[Records drawn from a dataset]
^^^^^^^^^^^^^^^^
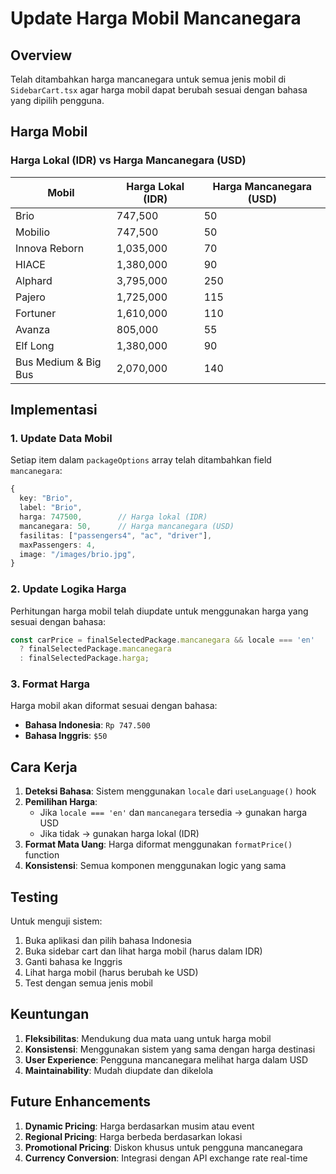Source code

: # Update Harga Mobil Mancanegara

## Overview
Telah ditambahkan harga mancanegara untuk semua jenis mobil di `SidebarCart.tsx` agar harga mobil dapat berubah sesuai dengan bahasa yang dipilih pengguna.

## Harga Mobil

### Harga Lokal (IDR) vs Harga Mancanegara (USD)

| Mobil | Harga Lokal (IDR) | Harga Mancanegara (USD) |
|-------|-------------------|-------------------------|
| Brio | 747,500 | 50 |
| Mobilio | 747,500 | 50 |
| Innova Reborn | 1,035,000 | 70 |
| HIACE | 1,380,000 | 90 |
| Alphard | 3,795,000 | 250 |
| Pajero | 1,725,000 | 115 |
| Fortuner | 1,610,000 | 110 |
| Avanza | 805,000 | 55 |
| Elf Long | 1,380,000 | 90 |
| Bus Medium & Big Bus | 2,070,000 | 140 |

## Implementasi

### 1. Update Data Mobil
Setiap item dalam `packageOptions` array telah ditambahkan field `mancanegara`:

```typescript
{
  key: "Brio",
  label: "Brio",
  harga: 747500,        // Harga lokal (IDR)
  mancanegara: 50,      // Harga mancanegara (USD)
  fasilitas: ["passengers4", "ac", "driver"],
  maxPassengers: 4,
  image: "/images/brio.jpg",
}
```

### 2. Update Logika Harga
Perhitungan harga mobil telah diupdate untuk menggunakan harga yang sesuai dengan bahasa:

```typescript
const carPrice = finalSelectedPackage.mancanegara && locale === 'en' 
  ? finalSelectedPackage.mancanegara 
  : finalSelectedPackage.harga;
```

### 3. Format Harga
Harga mobil akan diformat sesuai dengan bahasa:
- **Bahasa Indonesia**: `Rp 747.500`
- **Bahasa Inggris**: `$50`

## Cara Kerja

1. **Deteksi Bahasa**: Sistem menggunakan `locale` dari `useLanguage()` hook
2. **Pemilihan Harga**: 
   - Jika `locale === 'en'` dan `mancanegara` tersedia → gunakan harga USD
   - Jika tidak → gunakan harga lokal (IDR)
3. **Format Mata Uang**: Harga diformat menggunakan `formatPrice()` function
4. **Konsistensi**: Semua komponen menggunakan logic yang sama

## Testing

Untuk menguji sistem:
1. Buka aplikasi dan pilih bahasa Indonesia
2. Buka sidebar cart dan lihat harga mobil (harus dalam IDR)
3. Ganti bahasa ke Inggris
4. Lihat harga mobil (harus berubah ke USD)
5. Test dengan semua jenis mobil

## Keuntungan

1. **Fleksibilitas**: Mendukung dua mata uang untuk harga mobil
2. **Konsistensi**: Menggunakan sistem yang sama dengan harga destinasi
3. **User Experience**: Pengguna mancanegara melihat harga dalam USD
4. **Maintainability**: Mudah diupdate dan dikelola

## Future Enhancements

1. **Dynamic Pricing**: Harga berdasarkan musim atau event
2. **Regional Pricing**: Harga berbeda berdasarkan lokasi
3. **Promotional Pricing**: Diskon khusus untuk pengguna mancanegara
4. **Currency Conversion**: Integrasi dengan API exchange rate real-time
^^^^^^^^^^^^^^^^
WHAT IS REQUIRED
Write out each record exactly as shown, but not its pictures.

THE COMPLETED TASK
Source code

: # Update Harga Mobil Mancanegara

## Overview
Telah ditambahkan harga mancanegara untuk semua jenis mobil di `SidebarCart.tsx` agar harga mobil dapat berubah sesuai dengan bahasa yang dipilih pengguna.

## Harga Mobil

### Harga Lokal (IDR) vs Harga Mancanegara (USD)

| Mobil | Harga Lokal (IDR) | Harga Mancanegara (USD) |
|-------|-------------------|-------------------------|
| Brio | 747,500 | 50 |
| Mobilio | 747,500 | 50 |
| Innova Reborn | 1,035,000 | 70 |
| HIACE | 1,380,000 | 90 |
| Alphard | 3,795,000 | 250 |
| Pajero | 1,725,000 | 115 |
| Fortuner | 1,610,000 | 110 |
| Avanza | 805,000 | 55 |
| Elf Long | 1,380,000 | 90 |
| Bus Medium & Big Bus | 2,070,000 | 140 |

## Implementasi

### 1. Update Data Mobil
Setiap item dalam `packageOptions` array telah ditambahkan field `mancanegara`:

```typescript
{
  key: "Brio",
  label: "Brio",
  harga: 747500,        // Harga lokal (IDR)
  mancanegara: 50,      // Harga mancanegara (USD)
  fasilitas: ["passengers4", "ac", "driver"],
  maxPassengers: 4,
  image: "/images/brio.jpg",
}
```

### 2. Update Logika Harga
Perhitungan harga mobil telah diupdate untuk menggunakan harga yang sesuai dengan bahasa:

```typescript
const carPrice = finalSelectedPackage.mancanegara && locale === 'en' 
  ? finalSelectedPackage.mancanegara 
  : finalSelectedPackage.harga;
```

### 3. Format Harga
Harga mobil akan diformat sesuai dengan bahasa:
- **Bahasa Indonesia**: `Rp 747.500`
- **Bahasa Inggris**: `$50`

## Cara Kerja

1. **Deteksi Bahasa**: Sistem menggunakan `locale` dari `useLanguage()` hook
2. **Pemilihan Harga**: 
   - Jika `locale === 'en'` dan `mancanegara` tersedia → gunakan harga USD
   - Jika tidak → gunakan harga lokal (IDR)
3. **Format Mata Uang**: Harga diformat menggunakan `formatPrice()` function
4. **Konsistensi**: Semua komponen menggunakan logic yang sama

## Testing

Untuk menguji sistem:
1. Buka aplikasi dan pilih bahasa Indonesia
2. Buka sidebar cart dan lihat harga mobil (harus dalam IDR)
3. Ganti bahasa ke Inggris
4. Lihat harga mobil (harus berubah ke USD)
5. Test dengan semua jenis mobil

## Keuntungan

1. **Fleksibilitas**: Mendukung dua mata uang untuk harga mobil
2. **Konsistensi**: Menggunakan sistem yang sama dengan harga destinasi
3. **User Experience**: Pengguna mancanegara melihat harga dalam USD
4. **Maintainability**: Mudah diupdate dan dikelola

## Future Enhancements

1. **Dynamic Pricing**: Harga berdasarkan musim atau event
2. **Regional Pricing**: Harga berbeda berdasarkan lokasi
3. **Promotional Pricing**: Diskon khusus untuk pengguna mancanegara
4. **Currency Conversion**: Integrasi dengan API exchange rate real-time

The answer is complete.